A line from the song Alchemy by Girls Dead Monster is about "wanting to brighten everything I touch as I go". Also Gangnam style by Psy is finally showing up in Youtube's Most Liked charts lol, at twice the second place video. Favorites are broken at the time of writing though, all videos have 0 favorites in their statistics and the top list.

So the conclusion is that Paul Krugman made a mistake about whether I had a "backup plan" in case OWS didn't support the 'blame the middle class' argument, or whether I expected a favourable outcome for myself if OWS had done so. Oh what I was going to mention earlier: the first email I sent out, addressed to the Obama administration, I included everyone in the "To" field. This was to suggest distributed responsibility. The next one I sent out to everyone on my contact list had everyone in the "Bcc" field, because the fact no one really responded to the previous one and it had no real-world effects suggested that people were aware of the perceived conflict etc., and were more interested in helping people they knew by avoiding the ethical standard of supporting change than helping strangers they did not know and who they suspected might be using the "selfish" strategy of choosing one's own benefit.

With that situation, allowing people think that 'someone else will take care of it' by showing everyone's email address would not benefit the world.

If OWS had supported the 'blame the middle class' argument and this led to people using the idea of working less, it would have meant I underestimated the competence of the typical person (including OWS supporters)... as seen by the video I linked at the end of the "Why economists are wrong" argument (first seen here).
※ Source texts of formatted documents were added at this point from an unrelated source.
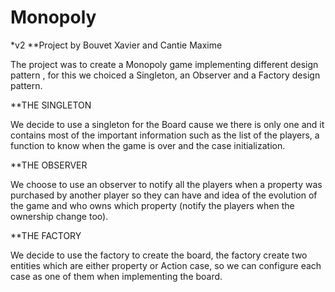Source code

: # Monopoly
*v2
**Project by Bouvet Xavier and Cantie Maxime

The project was to create a Monopoly game implementing different design pattern , for this we choiced a Singleton, an Observer and a Factory design pattern.

**THE SINGLETON

We decide to use a singleton for the Board cause we there is only one and it contains most of the important information such as the list of the players, a function to know when the game is over and the case initialization.

**THE OBSERVER

We choose to use an observer to notify all the players when a property was purchased by another player so they can have and idea of the evolution of the game and who owns which property (notify the players when the ownership change too).

**THE FACTORY

We decide to use the factory to create the board, the factory create two entities which are either property or Action case, so we can configure each case as one of them when implementing the board. 
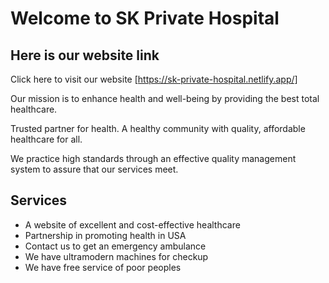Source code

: # Welcome to SK Private Hospital
## Here is our website link

Click here to visit our website [https://sk-private-hospital.netlify.app/]

Our mission is to enhance health and well-being by providing the best total healthcare.

Trusted partner for health. A healthy community with quality, affordable healthcare for all.

We practice high standards through an effective quality management system to assure that our services meet.

## Services
* A website of excellent and cost-effective healthcare
* Partnership in promoting health in USA
* Contact us to get an emergency ambulance
* We have ultramodern machines for checkup
* We have free service of poor peoples
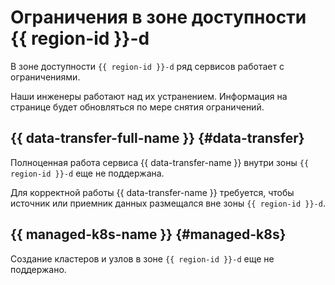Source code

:# Ограничения в зоне доступности {{ region-id }}-d

В зоне доступности `{{ region-id }}-d` ряд сервисов работает с ограничениями.

Наши инженеры работают над их устранением. Информация на странице будет обновляться по мере снятия ограничений.

## {{ data-transfer-full-name }} {#data-transfer}

Полноценная работа сервиса {{ data-transfer-name }} внутри зоны `{{ region-id }}-d` еще не поддержана.

Для корректной работы {{ data-transfer-name }} требуется, чтобы источник или приемник данных размещался вне зоны `{{ region-id }}-d`. 

## {{ managed-k8s-name }} {#managed-k8s}

Создание кластеров и узлов в зоне `{{ region-id }}-d` еще не поддержано.
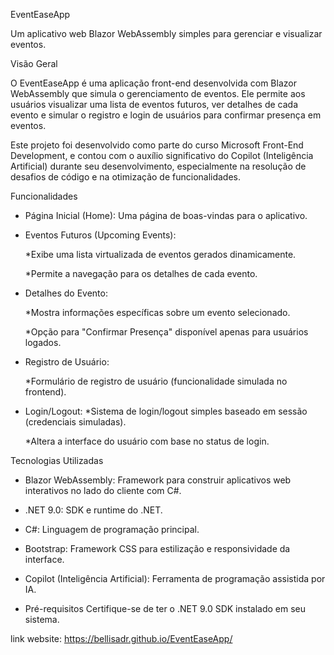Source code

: EventEaseApp

Um aplicativo web Blazor WebAssembly simples para gerenciar e visualizar eventos.

Visão Geral

O EventEaseApp é uma aplicação front-end desenvolvida com Blazor WebAssembly que simula o gerenciamento de eventos. Ele permite aos usuários visualizar uma lista de eventos futuros, ver detalhes de cada evento e simular o registro e login de usuários para confirmar presença em eventos.

Este projeto foi desenvolvido como parte do curso Microsoft Front-End Development, e contou com o auxílio significativo do Copilot (Inteligência Artificial) durante seu desenvolvimento, especialmente na resolução de desafios de código e na otimização de funcionalidades.

Funcionalidades
- Página Inicial (Home): Uma página de boas-vindas para o aplicativo.
- Eventos Futuros (Upcoming Events):
  
    *Exibe uma lista virtualizada de eventos gerados dinamicamente.
  
    *Permite a navegação para os detalhes de cada evento.
- Detalhes do Evento:

    *Mostra informações específicas sobre um evento selecionado.
  
    *Opção para "Confirmar Presença" disponível apenas para usuários logados.
- Registro de Usuário:
  
    *Formulário de registro de usuário (funcionalidade simulada no frontend).
  
- Login/Logout:
    *Sistema de login/logout simples baseado em sessão (credenciais simuladas).
  
    *Altera a interface do usuário com base no status de login.

Tecnologias Utilizadas
- Blazor WebAssembly: Framework para construir aplicativos web interativos no lado do cliente com C#.
- .NET 9.0: SDK e runtime do .NET.
- C#: Linguagem de programação principal.
- Bootstrap: Framework CSS para estilização e responsividade da interface.
- Copilot (Inteligência Artificial): Ferramenta de programação assistida por IA.

- Pré-requisitos
Certifique-se de ter o .NET 9.0 SDK instalado em seu sistema.

link website: https://bellisadr.github.io/EventEaseApp/

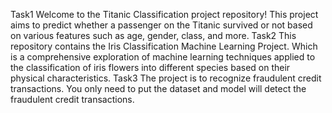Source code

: Task1 Welcome to the Titanic Classification project repository! This project aims to predict whether a passenger on the Titanic survived or not based on various features such as age, gender, class, and more.
Task2 This repository contains the Iris Classification Machine Learning Project. Which is a comprehensive exploration of machine learning techniques applied to the classification of iris flowers into different species based on their physical characteristics.
Task3 The project is to recognize fraudulent credit transactions. You only need to put the dataset and model will detect the fraudulent credit transactions.
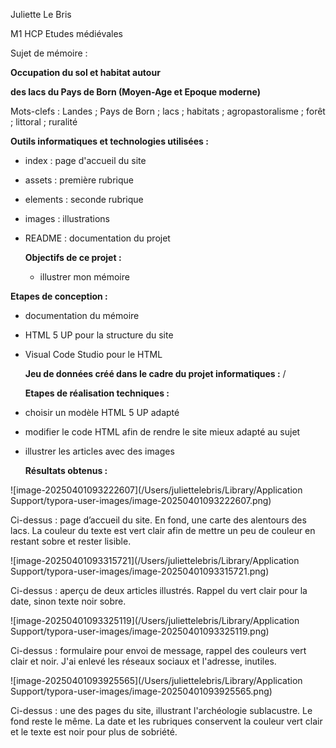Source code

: Juliette Le Bris

M1 HCP Etudes médiévales



Sujet de mémoire : 

**Occupation du sol et habitat autour** 

**des lacs du Pays de Born (Moyen-Age et Epoque moderne)**



Mots-clefs : Landes ; Pays de Born ; lacs ; habitats ; agropastoralisme ; forêt ; littoral ; ruralité



**Outils informatiques et technologies utilisées :** 

- index : page d'accueil du site

- assets : première rubrique

- elements : seconde rubrique

- images : illustrations

- README : documentation du projet

  **Objectifs de ce projet :**

  - illustrer mon mémoire

********Etapes de conception :********

- documentation du mémoire

- HTML 5 UP pour la structure du site

- Visual Code Studio pour le HTML

  **Jeu de données créé dans le cadre du projet informatiques :**
  /

  **Etapes de réalisation techniques :**

- choisir un modèle HTML 5 UP adapté

- modifier le code HTML afin de rendre le site mieux adapté au sujet

- illustrer les articles avec des images

  

  **Résultats obtenus :**

![image-20250401093222607](/Users/juliettelebris/Library/Application Support/typora-user-images/image-20250401093222607.png)

Ci-dessus : page d’accueil du site. En fond, une carte des alentours des lacs. La couleur du texte est vert clair afin de mettre un peu de couleur en restant sobre et rester lisible.

![image-20250401093315721](/Users/juliettelebris/Library/Application Support/typora-user-images/image-20250401093315721.png)  

Ci-dessus : aperçu de deux articles illustrés. Rappel du vert clair pour la date, sinon texte noir sobre.

![image-20250401093325119](/Users/juliettelebris/Library/Application Support/typora-user-images/image-20250401093325119.png)

Ci-dessus : formulaire pour envoi de message, rappel des couleurs vert clair et noir.  J'ai enlevé les réseaux sociaux et l'adresse, inutiles.

![image-20250401093925565](/Users/juliettelebris/Library/Application Support/typora-user-images/image-20250401093925565.png)

Ci-dessus : une des pages du site, illustrant l'archéologie sublacustre. Le fond reste le même. La date et les rubriques conservent la couleur vert clair et le texte est noir pour plus de sobriété.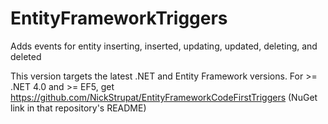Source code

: EntityFrameworkTriggers
=======================

Adds events for entity inserting, inserted, updating, updated, deleting, and deleted

This version targets the latest .NET and Entity Framework versions. For >= .NET 4.0 and >= EF5, get https://github.com/NickStrupat/EntityFrameworkCodeFirstTriggers (NuGet link in that repository's README)
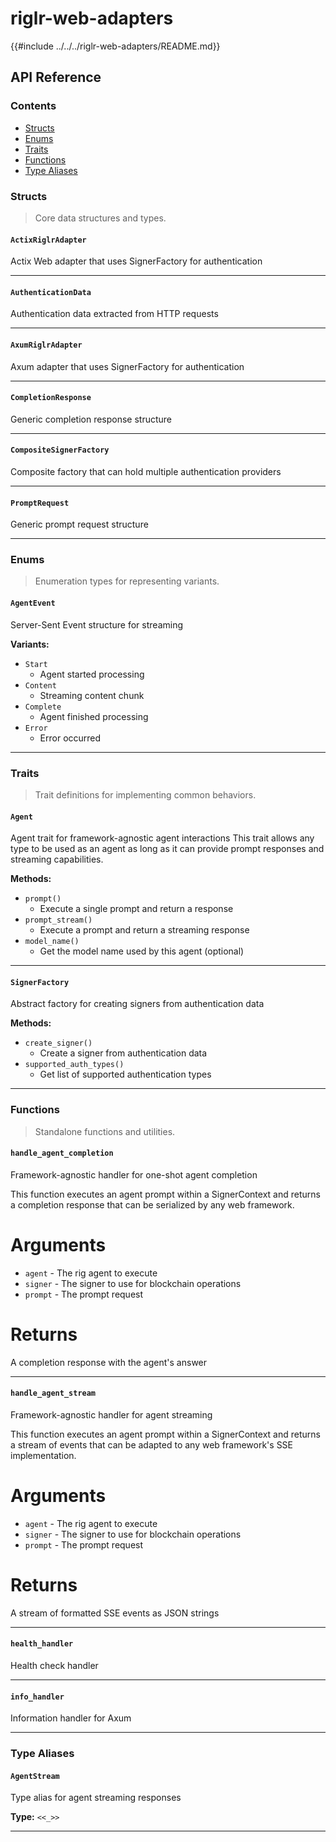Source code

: # riglr-web-adapters

{{#include ../../../riglr-web-adapters/README.md}}

## API Reference

### Contents

- [Structs](#structs)
- [Enums](#enums)
- [Traits](#traits)
- [Functions](#functions)
- [Type Aliases](#type-aliases)

### Structs

> Core data structures and types.

#### `ActixRiglrAdapter`

Actix Web adapter that uses SignerFactory for authentication

---

#### `AuthenticationData`

Authentication data extracted from HTTP requests

---

#### `AxumRiglrAdapter`

Axum adapter that uses SignerFactory for authentication

---

#### `CompletionResponse`

Generic completion response structure

---

#### `CompositeSignerFactory`

Composite factory that can hold multiple authentication providers

---

#### `PromptRequest`

Generic prompt request structure

---

### Enums

> Enumeration types for representing variants.

#### `AgentEvent`

Server-Sent Event structure for streaming

**Variants:**

- `Start`
  - Agent started processing
- `Content`
  - Streaming content chunk
- `Complete`
  - Agent finished processing
- `Error`
  - Error occurred

---

### Traits

> Trait definitions for implementing common behaviors.

#### `Agent`

Agent trait for framework-agnostic agent interactions
This trait allows any type to be used as an agent as long as it can
provide prompt responses and streaming capabilities.

**Methods:**

- `prompt()`
  - Execute a single prompt and return a response
- `prompt_stream()`
  - Execute a prompt and return a streaming response
- `model_name()`
  - Get the model name used by this agent (optional)

---

#### `SignerFactory`

Abstract factory for creating signers from authentication data

**Methods:**

- `create_signer()`
  - Create a signer from authentication data
- `supported_auth_types()`
  - Get list of supported authentication types

---

### Functions

> Standalone functions and utilities.

#### `handle_agent_completion`

Framework-agnostic handler for one-shot agent completion

This function executes an agent prompt within a SignerContext and returns
a completion response that can be serialized by any web framework.

# Arguments
* `agent` - The rig agent to execute
* `signer` - The signer to use for blockchain operations
* `prompt` - The prompt request

# Returns
A completion response with the agent's answer

---

#### `handle_agent_stream`

Framework-agnostic handler for agent streaming

This function executes an agent prompt within a SignerContext and returns
a stream of events that can be adapted to any web framework's SSE implementation.

# Arguments
* `agent` - The rig agent to execute
* `signer` - The signer to use for blockchain operations
* `prompt` - The prompt request

# Returns
A stream of formatted SSE events as JSON strings

---

#### `health_handler`

Health check handler

---

#### `info_handler`

Information handler for Axum

---

### Type Aliases

#### `AgentStream`

Type alias for agent streaming responses

**Type:** `<<_>>`

---
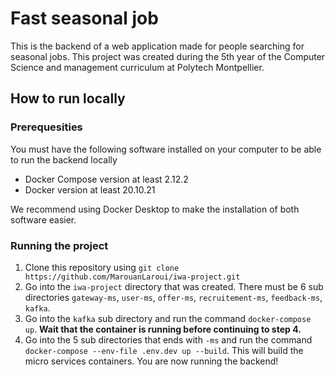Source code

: # Fast seasonal job

This is the backend of a web application made for people searching for seasonal jobs. 
This project was created during the 5th year of the Computer Science and management curriculum at Polytech Montpellier.

## How to run locally

### Prerequesities

You must have the following software installed on your computer to be able to run the backend locally

- Docker Compose version at least 2.12.2
- Docker version at least 20.10.21

We recommend using Docker Desktop to make the installation of both software easier.

### Running the project

1. Clone this repository using `git clone https://github.com/MarouanLaroui/iwa-project.git`
2. Go into the `iwa-project` directory that was created. 
There must be 6 sub directories `gateway-ms`, `user-ms`, `offer-ms`, `recruitement-ms`, `feedback-ms`, `kafka`.
3. Go into the `kafka` sub directory and run the command `docker-compose up`. **Wait that the container is running before continuing to step 4.**
4. Go into the 5 sub directories that ends with `-ms` and run the command `docker-compose --env-file .env.dev up --build`.
This will build the micro services containers.
You are now running the backend!

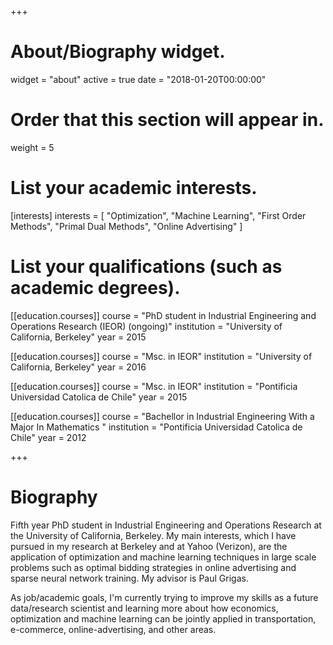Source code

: +++
# About/Biography widget.
widget = "about"
active = true
date = "2018-01-20T00:00:00"

# Order that this section will appear in.
weight = 5

# List your academic interests.
[interests]
  interests = [
    "Optimization",
    "Machine Learning",
    "First Order Methods",
    "Primal Dual Methods",
	"Online Advertising"
  ]

# List your qualifications (such as academic degrees).
[[education.courses]]
  course = "PhD student in Industrial Engineering and Operations Research (IEOR) (ongoing)"
  institution = "University of California, Berkeley"
  year = 2015

[[education.courses]]
  course = "Msc. in IEOR"
  institution = "University of California, Berkeley"
  year = 2016

[[education.courses]]
  course = "Msc. in IEOR"
  institution = "Pontificia Universidad Catolica de Chile"
  year = 2015

[[education.courses]]
  course = "Bachellor in Industrial Engineering With a Major In Mathematics "
  institution = "Pontificia Universidad Catolica de Chile"
  year = 2012
 
+++

# Biography
Fifth year PhD student in Industrial Engineering and Operations Research at the University of California, Berkeley. My main interests, which I have pursued in my research at Berkeley and at Yahoo (Verizon), are the application of optimization and machine learning techniques in large scale problems such as optimal bidding strategies in online advertising and sparse neural network training. My advisor is Paul Grigas. 

As job/academic goals, I'm currently trying to improve my skills as a future data/research scientist and learning more about how economics, optimization and machine learning can be jointly applied in transportation, e-commerce, online-advertising, and other areas.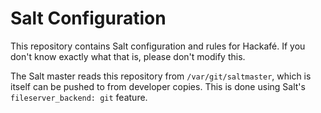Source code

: # Salt Configuration

This repository contains Salt configuration and rules for Hackafé. If you don't know exactly what
that is, please don't modify this.

The Salt master reads this repository from `/var/git/saltmaster`, which is itself can be pushed to
from developer copies. This is done using Salt's `fileserver_backend: git` feature.
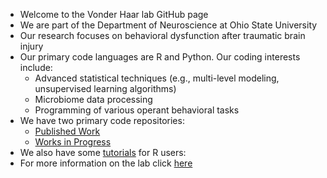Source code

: - Welcome to the Vonder Haar lab GitHub page
- We are part of the Department of Neuroscience at Ohio State University
- Our research focuses on behavioral dysfunction after traumatic brain injury
- Our primary code languages are R and Python. Our coding interests include: 
  - Advanced statistical techniques (e.g., multi-level modeling, unsupervised learning algorithms)
  - Microbiome data processing
  - Programming of various operant behavioral tasks 
- We have two primary code repositories: 
  - [Published Work](https://github.com/VonderHaarLab/PublishedWork)
  - [Works in Progress](https://github.com/VonderHaarLab/WorksInProgress)
- We also have some [tutorials](https://github.com/VonderHaarLab/Tutorials) for R users: 
- For more information on the lab click [here](https://ngsp.osu.edu/people/vonderhaar.32)


<!---
VonderHaarLab/VonderHaarLab is a ✨ special ✨ repository because its `README.md` (this file) appears on your GitHub profile.
You can click the Preview link to take a look at your changes.
--->
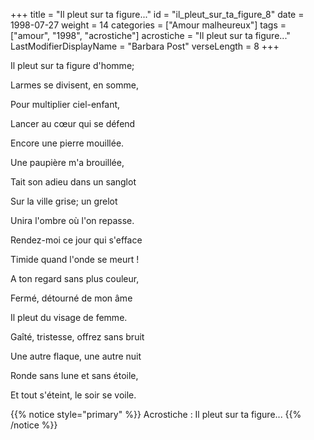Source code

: +++
title = "Il pleut sur ta figure..."
id = "il_pleut_sur_ta_figure_8"
date = 1998-07-27
weight = 14
categories = ["Amour malheureux"]
tags = ["amour", "1998", "acrostiche"]
acrostiche = "Il pleut sur ta figure..."
LastModifierDisplayName = "Barbara Post"
verseLength = 8
+++

Il pleut sur ta figure d'homme;

Larmes se divisent, en somme,

Pour multiplier ciel-enfant,

Lancer au cœur qui se défend

Encore une pierre mouillée.

Une paupière m'a brouillée,

Tait son adieu dans un sanglot

Sur la ville grise; un grelot

Unira l'ombre où l'on repasse.

Rendez-moi ce jour qui s'efface

Timide quand l'onde se meurt !

A ton regard sans plus couleur,

Fermé, détourné de mon âme

Il pleut du visage de femme.

Gaîté, tristesse, offrez sans bruit

Une autre flaque, une autre nuit

Ronde sans lune et sans étoile,

Et tout s'éteint, le soir se voile.

{{% notice style="primary" %}}
Acrostiche : Il pleut sur ta figure...
{{% /notice %}}
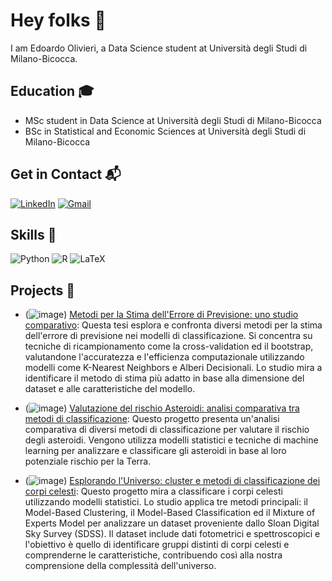# Hey folks 👋

I am Edoardo Olivieri, a Data Science student at Università degli Studi di Milano-Bicocca. 

## Education 🎓
- MSc student in Data Science at Università degli Studi di Milano-Bicocca
- BSc in Statistical and Economic Sciences at Università degli Studi di Milano-Bicocca

## Get in Contact 📬
[![LinkedIn](https://img.shields.io/badge/linkedin-%230077B5.svg?style=for-the-badge&logo=linkedin&logoColor=white)](http://www.linkedin.com/in/edoardo-olivieri-6b73a52a1)
[![Gmail](https://img.shields.io/badge/Gmail-D14836?style=for-the-badge&logo=gmail&logoColor=white)](edoardo.olivieri@gmail.com)

## Skills 🚀

![Python](https://img.shields.io/badge/python-3670A0?style=for-the-badge&logo=python&logoColor=ffdd54)
![R](https://img.shields.io/badge/r-%23276DC3.svg?style=for-the-badge&logo=r&logoColor=white)
![LaTeX](https://img.shields.io/badge/latex-%23008080.svg?style=for-the-badge&logo=latex&logoColor=white)

## Projects 🔨

- (![image](https://github.com/user-attachments/assets/e237d032-798a-40c6-9ed1-f3404fa53c72)) [Metodi per la Stima dell'Errore di Previsione: uno studio comparativo](https://github.com/edoardo-olivieri/Tesi-Errore-di-Previsione): Questa tesi esplora e confronta diversi metodi per la stima dell'errore di previsione nei modelli di classificazione. Si concentra su tecniche di ricampionamento come la cross-validation ed il bootstrap, valutandone l'accuratezza e l'efficienza computazionale utilizzando modelli come K-Nearest Neighbors e Alberi Decisionali. Lo studio mira a identificare il metodo di stima più adatto in base alla dimensione del dataset e alle caratteristiche del modello.
<!-- _This thesis explores and compares various methods for estimating prediction error in classification models. It focuses on resampling techniques like cross-validation and bootstrap, assessing their accuracy and computational efficiency using models such as K-Nearest Neighbors and Decision Trees. The study aims to identify the most suitable estimation method based on dataset size and model characteristics._ -->
- (![image](https://github.com/user-attachments/assets/e237d032-798a-40c6-9ed1-f3404fa53c72)) [Valutazione del rischio Asteroidi: analisi comparativa tra metodi di classificazione](https://github.com/edoardo-olivieri/Asteroids-risk-classification-project): Questo progetto presenta un'analisi comparativa di diversi metodi di classificazione per valutare il rischio degli asteroidi. Vengono utilizza modelli statistici e tecniche di machine learning per analizzare e classificare gli asteroidi in base al loro potenziale rischio per la Terra.
<!-- _This project conducts a comparative analysis of different classification methods to assess asteroid risk. It utilizes various statistical models and machine learning techniques to analyze and classify asteroids based on their potential threat to Earth._ -->
- (![image](https://github.com/user-attachments/assets/e237d032-798a-40c6-9ed1-f3404fa53c72)) [Esplorando l'Universo: cluster e metodi di classificazione dei corpi celesti](https://github.com/edoardo-olivieri/Clustering-and-classification-of-celestial-bodies): Questo progetto mira a classificare i corpi celesti utilizzando modelli statistici. Lo studio applica tre metodi principali: il Model-Based Clustering, il Model-Based Classification ed il Mixture of Experts Model per analizzare un dataset proveniente dallo Sloan Digital Sky Survey (SDSS). Il dataset include dati fotometrici e spettroscopici e l'obiettivo è quello di identificare gruppi distinti di corpi celesti e comprenderne le caratteristiche, contribuendo così alla nostra comprensione della complessità dell'universo. 
<!-- _This project aims to classify celestial bodies using statistical models. The study applies three main methods: Model-Based Clustering, Model-Based Classification, and the Mixture of Experts Model to analyze a dataset from the Sloan Digital Sky Survey (SDSS). The dataset includes photometric and spectroscopic data and the goal is to identify distinct groups of celestial bodies and understand their characteristics, contributing to our understanding of the universe's vast complexity._ -->
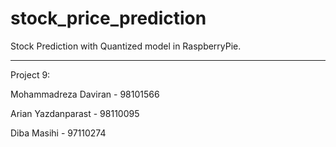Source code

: # stock_price_prediction

Stock Prediction with Quantized model in RaspberryPie.

------------------


Project 9:

Mohammadreza Daviran - 98101566

Arian Yazdanparast - 98110095

Diba Masihi - 97110274


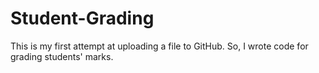   # Student-Grading
This is my first attempt at uploading a file to GitHub.
So, I wrote code for grading students' marks.
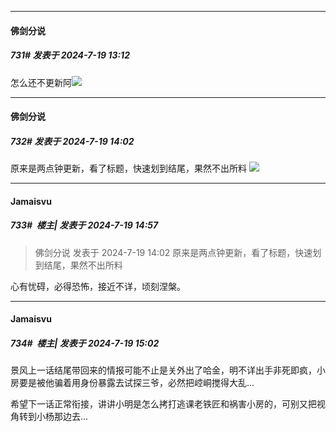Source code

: ﻿
*****

####  佛剑分说  
##### 731#       发表于 2024-7-19 13:12

怎么还不更新阿<img src="https://static.saraba1st.com/image/smiley/face2017/047.png" referrerpolicy="no-referrer">


*****

####  佛剑分说  
##### 732#       发表于 2024-7-19 14:02

原来是两点钟更新，看了标题，快速划到结尾，果然不出所料 <img src="https://static.saraba1st.com/image/smiley/face2017/047.png" referrerpolicy="no-referrer">


*****

####  Jamaisvu  
##### 733#         楼主| 发表于 2024-7-19 14:57

<blockquote>佛剑分说 发表于 2024-7-19 14:02
原来是两点钟更新，看了标题，快速划到结尾，果然不出所料</blockquote>
心有忧碍，必得恐怖，接近不详，顷刻涅槃。


*****

####  Jamaisvu  
##### 734#         楼主| 发表于 2024-7-19 15:02

景风上一话结尾带回来的情报可能不止是关外出了哈金，明不详出手非死即疯，小房要是被他骗着用身份暴露去试探三爷，必然把崆峒搅得大乱...

希望下一话正常衔接，讲讲小明是怎么拷打逃课老铁匠和祸害小房的，可别又把视角转到小杨那边去...

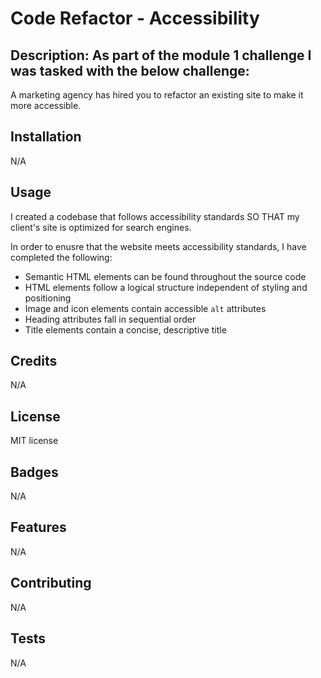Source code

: # Code Refactor - Accessibility

## Description: As part of the module 1 challenge I was tasked with the below challenge: 

A marketing agency has hired you to refactor an existing site to make it more accessible.

## Installation

N/A

## Usage 

I created a codebase that follows accessibility standards SO THAT my client's site is optimized for search engines.

In order to enusre that the website meets accessibility standards, I have completed the following:

* Semantic HTML elements can be found throughout the source code
* HTML elements follow a logical structure independent of styling and positioning
* Image and icon elements contain accessible `alt` attributes
* Heading attributes fall in sequential order
* Title elements contain a concise, descriptive title


## Credits

N/A

## License

MIT license

## Badges

N/A

## Features

N/A

## Contributing

N/A

## Tests

N/A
A given change in the world will be seen as having a certain benefit by any specific person. It may be possible to manipulate their perceptions so they overestimate this benefit but this is not an honest thing to do. Meanwhile, understanding that change will incur a specific cost for someone. Smarter people have a lower cost for understanding things. This is the time and mental cost but also implications for other people and situations, which is why intelligent people are less likely to be traumatized after undergoing a traumatic event, because they are more able to integrate unexpected events with a view of the world where people are still 'good'.

If the cost of understanding a change exceeds the expected benefits, then there is no reason to think someone will support a change or that they will try to get their friends to support it. It is easy to assign value to economic changes to one's situation but more difficult for things like "not being accused of being greedy by people with less money than you", especially when people feel they can compensate for inequality by associating only by people with similar amounts of money and thereby maintain the perception that there are no significant problems in the world. And people who do see value in the non-economic changes are generally intelligent enough to fall into the 'feedback gap'.

So I am just a little afraid that pointing out someone's mistakes will make them ignore the idea on this site by letting them tell themselves that someone else will take care of it. By now I have pointed out mistakes of basically everyone involved in the situation, multiple times even... and I am not sure how people would feel about this if they read it.

This post was supposed to be a refutation of the assertion in the previous one that the situation could only be fixed if taxes were raised on the middle class, giving them an incentive to care about what happens to the poor. This time by attacking the system of credentials for economic expertise.

But then people might expect me to be interested in the topic! And what would I do then?